The Industrial Revolution (steam power and mechanical engineering) provided the basic ingredients of the telecommunications breakthrough.
Scientific advances of the 18th and early 19th centuries provided understanding of electro-magnetism and electricity. Now the new machine tools and factories meant better devices could be built quickly and cheaply.
The ingredients were in place for the first telecommunications equipment - all that was missing was a need and a market.

The opening of the Stockton-Darlington Railway in 1825 marked a new era in communications. For the first time, people could travel faster than a galloping horse. Within five years, Stephenson's 'Rocket' was pulling small trains at over 30 mph. It was feared that the human body would melt at such speeds.

The early railways faced an immediate problem - how to control the movement of trains and ensure the safety of passengers and the public.
The trouble was that the trains could travel faster than the quickest means of delivering a message to the next station or to the other end of the line.
The solutions to overcome this included someone walking in front of the train with a red flag, but this obviously reduced the effectiveness of the train.
What was needed was a device to take the message faster still over long distances to tell people the train was coming - or not. On some lines they used semaphore signals to contact the trains. This worked fine during the day and provided it was not foggy or raining heavily. But something more was needed to allow the stations to keep in touch with each other.

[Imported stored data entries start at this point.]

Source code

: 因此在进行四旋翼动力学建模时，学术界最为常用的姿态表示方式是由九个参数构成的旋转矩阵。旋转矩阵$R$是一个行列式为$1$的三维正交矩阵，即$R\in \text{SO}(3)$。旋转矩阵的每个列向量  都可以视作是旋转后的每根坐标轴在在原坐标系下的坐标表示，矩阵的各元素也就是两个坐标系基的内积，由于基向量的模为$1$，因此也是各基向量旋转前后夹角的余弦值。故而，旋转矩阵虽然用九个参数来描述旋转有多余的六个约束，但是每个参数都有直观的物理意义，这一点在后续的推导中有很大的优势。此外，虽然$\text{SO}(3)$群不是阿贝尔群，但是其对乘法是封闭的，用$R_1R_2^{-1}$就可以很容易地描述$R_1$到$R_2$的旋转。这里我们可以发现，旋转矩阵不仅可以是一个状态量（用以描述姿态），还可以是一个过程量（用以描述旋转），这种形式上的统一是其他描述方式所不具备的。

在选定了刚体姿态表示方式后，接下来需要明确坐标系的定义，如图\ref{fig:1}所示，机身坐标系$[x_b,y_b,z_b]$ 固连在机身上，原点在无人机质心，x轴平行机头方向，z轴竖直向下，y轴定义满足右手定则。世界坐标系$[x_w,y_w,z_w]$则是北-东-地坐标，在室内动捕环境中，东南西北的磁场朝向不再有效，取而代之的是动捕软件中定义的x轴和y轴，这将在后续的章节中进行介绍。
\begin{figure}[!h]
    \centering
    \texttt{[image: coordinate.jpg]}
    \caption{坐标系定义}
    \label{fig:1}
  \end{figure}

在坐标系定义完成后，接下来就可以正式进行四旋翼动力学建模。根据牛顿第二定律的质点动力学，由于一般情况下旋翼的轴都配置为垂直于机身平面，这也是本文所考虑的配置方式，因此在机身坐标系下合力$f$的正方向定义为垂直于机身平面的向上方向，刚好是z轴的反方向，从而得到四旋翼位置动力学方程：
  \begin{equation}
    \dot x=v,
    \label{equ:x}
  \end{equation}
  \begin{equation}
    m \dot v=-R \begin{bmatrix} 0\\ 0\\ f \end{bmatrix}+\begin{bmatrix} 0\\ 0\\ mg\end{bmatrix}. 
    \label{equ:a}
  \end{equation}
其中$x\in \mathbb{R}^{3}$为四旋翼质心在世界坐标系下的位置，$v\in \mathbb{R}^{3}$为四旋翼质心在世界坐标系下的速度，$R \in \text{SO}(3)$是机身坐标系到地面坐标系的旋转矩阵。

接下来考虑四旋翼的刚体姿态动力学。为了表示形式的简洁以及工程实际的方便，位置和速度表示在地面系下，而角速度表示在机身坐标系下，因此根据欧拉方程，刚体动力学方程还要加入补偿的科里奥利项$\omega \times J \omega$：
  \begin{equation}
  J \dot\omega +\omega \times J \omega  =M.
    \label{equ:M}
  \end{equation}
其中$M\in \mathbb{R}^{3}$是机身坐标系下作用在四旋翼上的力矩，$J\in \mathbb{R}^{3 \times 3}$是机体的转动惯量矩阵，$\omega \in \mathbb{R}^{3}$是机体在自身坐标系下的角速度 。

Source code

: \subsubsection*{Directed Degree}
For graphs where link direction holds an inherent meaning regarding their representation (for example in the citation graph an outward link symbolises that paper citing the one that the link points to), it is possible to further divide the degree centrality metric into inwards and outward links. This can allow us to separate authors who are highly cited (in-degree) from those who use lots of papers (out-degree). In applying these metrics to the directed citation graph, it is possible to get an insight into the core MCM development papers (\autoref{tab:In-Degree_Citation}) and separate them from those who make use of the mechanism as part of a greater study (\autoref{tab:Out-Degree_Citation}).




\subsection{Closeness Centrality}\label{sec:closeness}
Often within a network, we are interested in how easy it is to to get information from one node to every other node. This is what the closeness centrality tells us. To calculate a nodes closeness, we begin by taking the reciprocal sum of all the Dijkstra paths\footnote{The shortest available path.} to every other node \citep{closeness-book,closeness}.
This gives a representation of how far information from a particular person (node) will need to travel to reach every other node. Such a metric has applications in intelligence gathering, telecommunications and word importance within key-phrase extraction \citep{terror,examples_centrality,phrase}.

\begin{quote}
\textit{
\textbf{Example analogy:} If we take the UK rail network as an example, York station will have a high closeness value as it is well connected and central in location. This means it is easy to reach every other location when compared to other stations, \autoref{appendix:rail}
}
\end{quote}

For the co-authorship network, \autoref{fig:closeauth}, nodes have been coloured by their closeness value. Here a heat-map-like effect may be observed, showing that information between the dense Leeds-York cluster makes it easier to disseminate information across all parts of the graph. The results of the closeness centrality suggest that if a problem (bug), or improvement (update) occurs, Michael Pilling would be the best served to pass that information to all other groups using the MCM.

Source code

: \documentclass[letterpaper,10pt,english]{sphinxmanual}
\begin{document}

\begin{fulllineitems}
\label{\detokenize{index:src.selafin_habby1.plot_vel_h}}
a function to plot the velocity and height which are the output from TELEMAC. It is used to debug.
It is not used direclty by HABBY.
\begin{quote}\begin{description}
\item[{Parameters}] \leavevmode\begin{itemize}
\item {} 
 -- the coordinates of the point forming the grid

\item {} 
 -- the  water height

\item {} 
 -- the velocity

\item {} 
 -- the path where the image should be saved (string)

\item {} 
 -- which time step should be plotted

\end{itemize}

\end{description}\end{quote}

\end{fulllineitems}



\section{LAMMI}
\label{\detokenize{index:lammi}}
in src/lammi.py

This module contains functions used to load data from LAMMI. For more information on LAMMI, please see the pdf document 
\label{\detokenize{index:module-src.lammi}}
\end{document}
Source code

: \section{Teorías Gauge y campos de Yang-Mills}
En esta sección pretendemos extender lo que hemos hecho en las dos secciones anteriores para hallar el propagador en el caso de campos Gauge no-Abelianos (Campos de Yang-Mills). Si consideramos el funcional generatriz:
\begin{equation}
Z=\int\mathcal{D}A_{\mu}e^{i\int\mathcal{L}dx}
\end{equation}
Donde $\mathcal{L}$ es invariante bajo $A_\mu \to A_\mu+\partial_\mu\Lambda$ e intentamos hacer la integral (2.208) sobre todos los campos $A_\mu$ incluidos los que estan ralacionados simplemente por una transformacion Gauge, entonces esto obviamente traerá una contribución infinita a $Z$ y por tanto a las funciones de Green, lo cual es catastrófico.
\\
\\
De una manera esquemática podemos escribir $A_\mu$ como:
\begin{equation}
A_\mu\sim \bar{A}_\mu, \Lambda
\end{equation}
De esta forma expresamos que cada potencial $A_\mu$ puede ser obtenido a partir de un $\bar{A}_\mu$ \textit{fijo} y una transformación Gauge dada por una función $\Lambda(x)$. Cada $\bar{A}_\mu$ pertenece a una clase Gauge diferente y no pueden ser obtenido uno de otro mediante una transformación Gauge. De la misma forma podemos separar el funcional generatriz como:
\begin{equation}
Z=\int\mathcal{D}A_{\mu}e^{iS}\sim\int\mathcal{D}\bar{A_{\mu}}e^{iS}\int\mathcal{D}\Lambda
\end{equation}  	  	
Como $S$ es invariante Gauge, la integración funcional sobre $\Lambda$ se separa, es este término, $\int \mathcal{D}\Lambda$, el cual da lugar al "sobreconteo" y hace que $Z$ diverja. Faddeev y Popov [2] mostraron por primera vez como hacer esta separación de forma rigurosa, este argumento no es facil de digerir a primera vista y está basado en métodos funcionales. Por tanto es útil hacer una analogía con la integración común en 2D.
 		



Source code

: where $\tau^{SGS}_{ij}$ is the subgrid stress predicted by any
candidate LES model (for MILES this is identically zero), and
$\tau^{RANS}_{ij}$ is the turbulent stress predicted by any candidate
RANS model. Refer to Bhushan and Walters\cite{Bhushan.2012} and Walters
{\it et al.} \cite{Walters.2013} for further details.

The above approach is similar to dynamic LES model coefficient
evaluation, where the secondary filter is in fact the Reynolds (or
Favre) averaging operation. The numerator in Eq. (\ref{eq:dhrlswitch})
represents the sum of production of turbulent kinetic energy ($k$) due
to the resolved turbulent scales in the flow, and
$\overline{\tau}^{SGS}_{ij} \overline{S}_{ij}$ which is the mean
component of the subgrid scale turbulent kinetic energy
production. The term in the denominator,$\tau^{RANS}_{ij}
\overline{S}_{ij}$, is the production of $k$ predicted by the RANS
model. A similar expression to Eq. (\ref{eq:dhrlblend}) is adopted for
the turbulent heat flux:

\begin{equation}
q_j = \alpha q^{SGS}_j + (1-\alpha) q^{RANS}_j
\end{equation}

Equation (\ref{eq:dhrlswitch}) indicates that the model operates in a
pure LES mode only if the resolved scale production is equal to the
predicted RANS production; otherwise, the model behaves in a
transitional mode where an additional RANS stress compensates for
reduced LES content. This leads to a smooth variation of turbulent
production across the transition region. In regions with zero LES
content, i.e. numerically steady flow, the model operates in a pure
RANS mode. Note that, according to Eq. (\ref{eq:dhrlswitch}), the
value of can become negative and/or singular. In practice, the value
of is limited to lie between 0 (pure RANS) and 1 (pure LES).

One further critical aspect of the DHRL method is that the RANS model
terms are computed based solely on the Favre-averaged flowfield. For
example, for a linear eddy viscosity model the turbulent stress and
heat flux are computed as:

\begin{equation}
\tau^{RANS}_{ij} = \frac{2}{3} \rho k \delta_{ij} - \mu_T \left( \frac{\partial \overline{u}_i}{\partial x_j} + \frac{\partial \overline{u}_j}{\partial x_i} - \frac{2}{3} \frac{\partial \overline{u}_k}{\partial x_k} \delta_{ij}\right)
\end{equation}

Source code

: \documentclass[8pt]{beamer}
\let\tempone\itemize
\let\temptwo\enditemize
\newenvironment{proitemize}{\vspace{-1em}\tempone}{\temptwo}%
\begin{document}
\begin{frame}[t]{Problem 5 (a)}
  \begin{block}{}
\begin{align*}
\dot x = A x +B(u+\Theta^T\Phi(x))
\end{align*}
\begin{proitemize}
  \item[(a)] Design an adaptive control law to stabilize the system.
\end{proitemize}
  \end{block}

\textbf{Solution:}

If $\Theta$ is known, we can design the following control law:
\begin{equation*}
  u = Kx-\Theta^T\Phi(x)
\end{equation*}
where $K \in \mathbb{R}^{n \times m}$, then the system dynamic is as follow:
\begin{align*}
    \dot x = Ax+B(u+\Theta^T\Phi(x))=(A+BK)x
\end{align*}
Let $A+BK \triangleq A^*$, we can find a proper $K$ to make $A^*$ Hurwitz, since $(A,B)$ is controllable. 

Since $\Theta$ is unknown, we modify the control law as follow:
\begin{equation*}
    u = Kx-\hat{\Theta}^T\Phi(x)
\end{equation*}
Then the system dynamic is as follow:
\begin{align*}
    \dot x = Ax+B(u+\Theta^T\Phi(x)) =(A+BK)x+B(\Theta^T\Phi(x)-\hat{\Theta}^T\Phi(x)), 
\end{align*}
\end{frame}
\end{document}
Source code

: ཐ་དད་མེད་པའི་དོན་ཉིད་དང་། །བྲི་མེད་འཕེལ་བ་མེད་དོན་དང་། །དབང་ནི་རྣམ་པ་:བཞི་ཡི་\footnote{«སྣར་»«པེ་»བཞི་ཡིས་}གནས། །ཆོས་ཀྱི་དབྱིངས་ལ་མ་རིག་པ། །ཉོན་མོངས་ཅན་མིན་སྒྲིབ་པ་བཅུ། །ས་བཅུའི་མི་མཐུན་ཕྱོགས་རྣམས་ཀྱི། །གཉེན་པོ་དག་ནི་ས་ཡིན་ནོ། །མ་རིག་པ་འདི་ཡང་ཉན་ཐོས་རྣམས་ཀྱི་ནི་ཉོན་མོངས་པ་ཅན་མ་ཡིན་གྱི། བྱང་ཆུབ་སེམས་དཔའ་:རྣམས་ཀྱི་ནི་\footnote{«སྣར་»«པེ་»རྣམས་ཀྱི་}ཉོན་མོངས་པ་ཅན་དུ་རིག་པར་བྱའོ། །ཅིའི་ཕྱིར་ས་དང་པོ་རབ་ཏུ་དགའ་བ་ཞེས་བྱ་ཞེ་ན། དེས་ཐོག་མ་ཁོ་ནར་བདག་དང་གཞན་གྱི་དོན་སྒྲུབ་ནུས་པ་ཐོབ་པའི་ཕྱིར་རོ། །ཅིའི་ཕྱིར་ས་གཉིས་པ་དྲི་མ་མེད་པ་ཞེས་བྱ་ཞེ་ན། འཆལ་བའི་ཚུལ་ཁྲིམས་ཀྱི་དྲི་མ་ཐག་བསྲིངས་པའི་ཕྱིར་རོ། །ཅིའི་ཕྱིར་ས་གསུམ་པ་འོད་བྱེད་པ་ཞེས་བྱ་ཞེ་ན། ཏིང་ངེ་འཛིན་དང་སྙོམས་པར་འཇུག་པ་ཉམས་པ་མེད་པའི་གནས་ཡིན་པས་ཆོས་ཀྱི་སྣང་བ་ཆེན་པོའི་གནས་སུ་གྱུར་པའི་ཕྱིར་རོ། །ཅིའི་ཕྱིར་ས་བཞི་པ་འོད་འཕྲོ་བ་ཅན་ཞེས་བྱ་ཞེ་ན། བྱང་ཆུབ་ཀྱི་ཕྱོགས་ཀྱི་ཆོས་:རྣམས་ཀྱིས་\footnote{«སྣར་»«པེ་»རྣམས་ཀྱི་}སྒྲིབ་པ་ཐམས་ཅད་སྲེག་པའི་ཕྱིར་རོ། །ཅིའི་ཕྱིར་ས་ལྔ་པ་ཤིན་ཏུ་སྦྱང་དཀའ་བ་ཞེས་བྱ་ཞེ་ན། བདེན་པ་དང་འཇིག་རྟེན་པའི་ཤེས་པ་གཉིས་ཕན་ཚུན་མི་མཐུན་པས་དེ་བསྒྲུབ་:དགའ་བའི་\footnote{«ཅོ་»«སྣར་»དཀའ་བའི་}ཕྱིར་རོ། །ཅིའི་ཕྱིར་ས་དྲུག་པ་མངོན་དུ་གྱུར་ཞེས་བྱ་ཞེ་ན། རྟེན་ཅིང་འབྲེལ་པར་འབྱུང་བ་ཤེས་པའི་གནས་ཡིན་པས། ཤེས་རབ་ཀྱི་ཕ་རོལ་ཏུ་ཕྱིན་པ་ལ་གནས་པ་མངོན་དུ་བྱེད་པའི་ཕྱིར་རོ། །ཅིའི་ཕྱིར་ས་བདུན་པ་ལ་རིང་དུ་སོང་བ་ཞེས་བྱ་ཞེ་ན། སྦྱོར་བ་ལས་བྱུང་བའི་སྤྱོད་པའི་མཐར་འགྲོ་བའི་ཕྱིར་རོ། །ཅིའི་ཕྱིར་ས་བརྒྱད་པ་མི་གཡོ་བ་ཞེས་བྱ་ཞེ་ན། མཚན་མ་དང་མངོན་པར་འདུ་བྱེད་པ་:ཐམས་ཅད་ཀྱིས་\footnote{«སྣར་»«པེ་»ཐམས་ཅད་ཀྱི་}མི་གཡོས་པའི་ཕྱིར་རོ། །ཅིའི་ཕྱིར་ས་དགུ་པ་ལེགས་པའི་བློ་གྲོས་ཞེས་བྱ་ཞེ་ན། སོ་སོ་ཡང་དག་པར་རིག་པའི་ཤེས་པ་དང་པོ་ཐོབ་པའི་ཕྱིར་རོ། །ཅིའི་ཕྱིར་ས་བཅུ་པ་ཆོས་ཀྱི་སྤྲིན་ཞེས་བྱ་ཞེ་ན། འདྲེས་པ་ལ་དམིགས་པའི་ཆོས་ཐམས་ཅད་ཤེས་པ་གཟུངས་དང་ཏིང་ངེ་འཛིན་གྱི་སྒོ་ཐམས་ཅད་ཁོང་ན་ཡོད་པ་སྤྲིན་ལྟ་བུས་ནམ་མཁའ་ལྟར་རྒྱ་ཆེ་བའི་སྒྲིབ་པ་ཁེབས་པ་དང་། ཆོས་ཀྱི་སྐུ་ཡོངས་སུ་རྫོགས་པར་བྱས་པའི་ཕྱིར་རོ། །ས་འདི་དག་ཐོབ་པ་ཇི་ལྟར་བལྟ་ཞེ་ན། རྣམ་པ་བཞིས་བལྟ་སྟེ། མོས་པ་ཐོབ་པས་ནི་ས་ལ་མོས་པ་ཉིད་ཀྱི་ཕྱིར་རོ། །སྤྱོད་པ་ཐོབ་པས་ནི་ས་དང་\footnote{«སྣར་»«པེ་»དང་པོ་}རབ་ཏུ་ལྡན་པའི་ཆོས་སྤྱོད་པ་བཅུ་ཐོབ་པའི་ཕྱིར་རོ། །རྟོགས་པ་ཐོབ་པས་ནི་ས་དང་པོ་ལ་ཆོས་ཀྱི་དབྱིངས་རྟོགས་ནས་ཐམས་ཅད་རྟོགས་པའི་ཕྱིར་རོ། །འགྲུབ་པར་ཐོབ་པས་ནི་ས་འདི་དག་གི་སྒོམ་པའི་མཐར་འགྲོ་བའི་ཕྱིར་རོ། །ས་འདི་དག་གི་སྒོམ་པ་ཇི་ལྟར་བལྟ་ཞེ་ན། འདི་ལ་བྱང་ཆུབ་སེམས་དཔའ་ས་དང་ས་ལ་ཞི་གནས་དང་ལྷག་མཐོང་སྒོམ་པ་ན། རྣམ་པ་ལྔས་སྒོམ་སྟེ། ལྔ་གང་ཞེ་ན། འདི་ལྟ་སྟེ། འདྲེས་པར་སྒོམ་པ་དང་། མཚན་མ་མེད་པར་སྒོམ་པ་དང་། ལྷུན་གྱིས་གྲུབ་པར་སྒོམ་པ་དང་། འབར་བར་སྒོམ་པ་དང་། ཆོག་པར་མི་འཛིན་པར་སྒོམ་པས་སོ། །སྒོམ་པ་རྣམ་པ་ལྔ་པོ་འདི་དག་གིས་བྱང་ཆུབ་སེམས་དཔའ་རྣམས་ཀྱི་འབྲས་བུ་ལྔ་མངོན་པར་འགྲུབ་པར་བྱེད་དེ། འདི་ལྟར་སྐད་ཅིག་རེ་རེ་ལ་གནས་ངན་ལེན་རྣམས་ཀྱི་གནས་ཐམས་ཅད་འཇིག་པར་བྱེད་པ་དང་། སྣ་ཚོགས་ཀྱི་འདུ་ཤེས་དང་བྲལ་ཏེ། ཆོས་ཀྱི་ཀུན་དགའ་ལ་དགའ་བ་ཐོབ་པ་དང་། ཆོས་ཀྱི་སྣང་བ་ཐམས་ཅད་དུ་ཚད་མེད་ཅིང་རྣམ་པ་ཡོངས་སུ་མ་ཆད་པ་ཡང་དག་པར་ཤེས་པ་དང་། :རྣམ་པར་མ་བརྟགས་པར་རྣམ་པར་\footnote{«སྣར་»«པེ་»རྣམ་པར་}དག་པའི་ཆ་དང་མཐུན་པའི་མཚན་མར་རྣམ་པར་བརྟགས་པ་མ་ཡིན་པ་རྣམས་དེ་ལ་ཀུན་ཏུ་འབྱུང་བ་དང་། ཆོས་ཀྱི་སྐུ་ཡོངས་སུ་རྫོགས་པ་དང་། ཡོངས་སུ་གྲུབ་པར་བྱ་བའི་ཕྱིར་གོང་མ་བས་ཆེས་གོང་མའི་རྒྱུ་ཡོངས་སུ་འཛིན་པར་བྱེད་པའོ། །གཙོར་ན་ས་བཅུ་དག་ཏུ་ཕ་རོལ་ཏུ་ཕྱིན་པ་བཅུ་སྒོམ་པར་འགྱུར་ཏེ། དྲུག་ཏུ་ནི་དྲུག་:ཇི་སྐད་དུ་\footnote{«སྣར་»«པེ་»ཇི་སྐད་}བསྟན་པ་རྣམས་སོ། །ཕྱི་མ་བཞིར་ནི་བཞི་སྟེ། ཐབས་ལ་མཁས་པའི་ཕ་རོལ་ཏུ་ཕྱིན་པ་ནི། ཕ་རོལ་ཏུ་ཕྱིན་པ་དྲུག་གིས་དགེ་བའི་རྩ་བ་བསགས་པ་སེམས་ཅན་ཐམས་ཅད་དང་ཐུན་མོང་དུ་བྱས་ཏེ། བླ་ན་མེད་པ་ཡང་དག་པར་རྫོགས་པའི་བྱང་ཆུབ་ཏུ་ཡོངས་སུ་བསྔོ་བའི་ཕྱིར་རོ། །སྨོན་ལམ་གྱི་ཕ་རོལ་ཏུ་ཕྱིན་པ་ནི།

By the end of the 18th century, many of the basic building blocks of our modern knowledge were in place, although some of the radical advances in physics, particularly with electricity, were yet to come. The most startling advances of the previous 30 years had been in the physical sciences of magnetism and the chemistry of metals and electrolytes.
There had also been huge advances in the sciences of agriculture, which meant farms could produce more food with fewer people. This allowed the huge shifts of populations to the cities that were needed to fuel the Industrial Revolution.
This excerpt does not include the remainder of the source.